**PROBLEM STATEMENT:**
Would you retype the listing below exactly as given?

**DATASET RECORDS:**
Segment Open
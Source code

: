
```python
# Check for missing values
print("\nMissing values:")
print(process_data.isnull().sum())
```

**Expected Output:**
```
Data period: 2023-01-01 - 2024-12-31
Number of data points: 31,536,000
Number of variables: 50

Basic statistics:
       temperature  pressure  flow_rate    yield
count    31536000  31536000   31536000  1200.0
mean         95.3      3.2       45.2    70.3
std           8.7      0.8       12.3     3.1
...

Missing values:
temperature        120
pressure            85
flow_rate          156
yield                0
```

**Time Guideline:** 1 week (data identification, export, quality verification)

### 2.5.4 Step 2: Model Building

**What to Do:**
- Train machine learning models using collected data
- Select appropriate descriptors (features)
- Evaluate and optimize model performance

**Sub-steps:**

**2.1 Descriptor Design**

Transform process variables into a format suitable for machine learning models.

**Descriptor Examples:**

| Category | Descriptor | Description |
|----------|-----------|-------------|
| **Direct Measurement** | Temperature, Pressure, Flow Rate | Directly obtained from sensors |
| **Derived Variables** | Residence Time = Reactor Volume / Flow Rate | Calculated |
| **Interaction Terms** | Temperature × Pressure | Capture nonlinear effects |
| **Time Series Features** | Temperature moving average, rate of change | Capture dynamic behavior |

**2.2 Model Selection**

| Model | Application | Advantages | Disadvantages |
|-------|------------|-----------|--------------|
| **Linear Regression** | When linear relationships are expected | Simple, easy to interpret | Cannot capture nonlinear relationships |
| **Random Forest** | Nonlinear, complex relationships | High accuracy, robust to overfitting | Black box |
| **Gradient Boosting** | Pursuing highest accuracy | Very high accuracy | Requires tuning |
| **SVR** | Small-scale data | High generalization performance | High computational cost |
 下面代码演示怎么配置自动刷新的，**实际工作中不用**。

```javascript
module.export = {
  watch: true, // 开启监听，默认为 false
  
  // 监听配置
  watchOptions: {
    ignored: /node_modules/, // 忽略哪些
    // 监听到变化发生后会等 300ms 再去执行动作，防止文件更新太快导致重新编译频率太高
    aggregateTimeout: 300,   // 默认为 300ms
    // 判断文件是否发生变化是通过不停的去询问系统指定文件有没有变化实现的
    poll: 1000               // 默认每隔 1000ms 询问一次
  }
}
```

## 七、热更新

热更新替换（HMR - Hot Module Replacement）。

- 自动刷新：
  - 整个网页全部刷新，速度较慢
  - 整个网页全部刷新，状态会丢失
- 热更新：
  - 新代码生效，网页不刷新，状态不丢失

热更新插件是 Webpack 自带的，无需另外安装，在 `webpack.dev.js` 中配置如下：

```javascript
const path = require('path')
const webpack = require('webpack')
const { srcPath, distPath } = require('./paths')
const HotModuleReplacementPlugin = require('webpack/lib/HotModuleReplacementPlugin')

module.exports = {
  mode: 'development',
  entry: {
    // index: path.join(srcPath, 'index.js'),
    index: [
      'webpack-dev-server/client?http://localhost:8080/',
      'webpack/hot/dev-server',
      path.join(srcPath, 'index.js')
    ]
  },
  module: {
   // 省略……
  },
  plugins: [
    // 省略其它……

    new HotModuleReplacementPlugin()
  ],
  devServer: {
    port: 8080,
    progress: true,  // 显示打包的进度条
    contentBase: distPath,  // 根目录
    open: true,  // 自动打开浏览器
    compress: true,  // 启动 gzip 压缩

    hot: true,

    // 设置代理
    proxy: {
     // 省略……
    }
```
Segment Closed
**COMPLETED EXERCISE:**
Source code

:
```python
# Check for missing values
print("\nMissing values:")
print(process_data.isnull().sum())
```

**Expected Output:**
```
Data period: 2023-01-01 - 2024-12-31
Number of data points: 31,536,000
Number of variables: 50

Basic statistics:
       temperature  pressure  flow_rate    yield
count    31536000  31536000   31536000  1200.0
mean         95.3      3.2       45.2    70.3
std           8.7      0.8       12.3     3.1
...

Missing values:
temperature        120
pressure            85
flow_rate          156
yield                0
```

**Time Guideline:** 1 week (data identification, export, quality verification)

### 2.5.4 Step 2: Model Building

**What to Do:**
- Train machine learning models using collected data
- Select appropriate descriptors (features)
- Evaluate and optimize model performance

**Sub-steps:**

**2.1 Descriptor Design**

Transform process variables into a format suitable for machine learning models.

**Descriptor Examples:**

| Category | Descriptor | Description |
|----------|-----------|-------------|
| **Direct Measurement** | Temperature, Pressure, Flow Rate | Directly obtained from sensors |
| **Derived Variables** | Residence Time = Reactor Volume / Flow Rate | Calculated |
| **Interaction Terms** | Temperature × Pressure | Capture nonlinear effects |
| **Time Series Features** | Temperature moving average, rate of change | Capture dynamic behavior |

**2.2 Model Selection**

| Model | Application | Advantages | Disadvantages |
|-------|------------|-----------|--------------|
| **Linear Regression** | When linear relationships are expected | Simple, easy to interpret | Cannot capture nonlinear relationships |
| **Random Forest** | Nonlinear, complex relationships | High accuracy, robust to overfitting | Black box |
| **Gradient Boosting** | Pursuing highest accuracy | Very high accuracy | Requires tuning |
| **SVR** | Small-scale data | High generalization performance | High computational cost |
 下面代码演示怎么配置自动刷新的，**实际工作中不用**。

```javascript
module.export = {
  watch: true, // 开启监听，默认为 false
  
  // 监听配置
  watchOptions: {
    ignored: /node_modules/, // 忽略哪些
    // 监听到变化发生后会等 300ms 再去执行动作，防止文件更新太快导致重新编译频率太高
    aggregateTimeout: 300,   // 默认为 300ms
    // 判断文件是否发生变化是通过不停的去询问系统指定文件有没有变化实现的
    poll: 1000               // 默认每隔 1000ms 询问一次
  }
}
```

## 七、热更新

热更新替换（HMR - Hot Module Replacement）。

- 自动刷新：
  - 整个网页全部刷新，速度较慢
  - 整个网页全部刷新，状态会丢失
- 热更新：
  - 新代码生效，网页不刷新，状态不丢失

热更新插件是 Webpack 自带的，无需另外安装，在 `webpack.dev.js` 中配置如下：

```javascript
const path = require('path')
const webpack = require('webpack')
const { srcPath, distPath } = require('./paths')
const HotModuleReplacementPlugin = require('webpack/lib/HotModuleReplacementPlugin')

module.exports = {
  mode: 'development',
  entry: {
    // index: path.join(srcPath, 'index.js'),
    index: [
      'webpack-dev-server/client?http://localhost:8080/',
      'webpack/hot/dev-server',
      path.join(srcPath, 'index.js')
    ]
  },
  module: {
   // 省略……
  },
  plugins: [
    // 省略其它……

    new HotModuleReplacementPlugin()
  ],
  devServer: {
    port: 8080,
    progress: true,  // 显示打包的进度条
    contentBase: distPath,  // 根目录
    open: true,  // 自动打开浏览器
    compress: true,  // 启动 gzip 压缩

    hot: true,

    // 设置代理
    proxy: {
     // 省略……
    }
```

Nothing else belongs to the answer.